Nous trouvons une admirable figure de cette union dans notre premier père, à qui, pendant son sommeil, Dieu enleva une côte pour lui en former une épouse. Lorsqu'à son réveil il aperçut Eve pour la première fois, instruit en même temps de tout ce qui s'était passé par une lumière intérieure, il lui dit : « Voilà maintenant l'os de mes os et la chair de ma chair. C'est pourquoi l'homme quittera son père et sa mère, s'attachera à son épouse, et ils seront deux dans une seule chair. » Hoc nunc os ex ossibus meis, et caro de carne mea. Quamobrem relinquet homo patrem suum et matrem suam, et adhærebit uxori suæ : et erunt duo in carne una. Gen. II, 23, 24.

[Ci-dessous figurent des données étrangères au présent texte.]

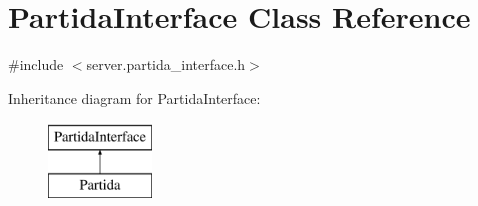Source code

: \hypertarget{classPartidaInterface}{\section{Partida\-Interface Class Reference}
\label{classPartidaInterface}
}


{\ttfamily \#include $<$server.\-partida\-\_\-interface.\-h$>$}

Inheritance diagram for Partida\-Interface\-:\begin{figure}[H]
\begin{center}
\leavevmode
\includegraphics[height=2.000000cm]{classPartidaInterface}
\end{center}
\end{figure}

Le mariage raconté ici fut la figure de l'union de Jésus-Christ avec son Église, au témoignage de l'Apôtre, qui s'exprime ainsi : « Ce sacrement est grand, je dis en Jésus-Christ et dans l’Église, » Sacramentum hoc magnum est, ego autem dico in Christo et in Ecclesia, Ephes. v, 32. En effet, la ressemblance est parfaite, que l'on considère, soit le mode de formation de l'épouse, soit l'amour que lui porte son époux. Car Jésus étant endormi sur la croix du sommeil de la mort, un coup de lance ouvrit son corps sacré, d'où il sortit du sang et de l'eau, et avec ce sang et cette eau toute la beauté et la perfection de son épouse.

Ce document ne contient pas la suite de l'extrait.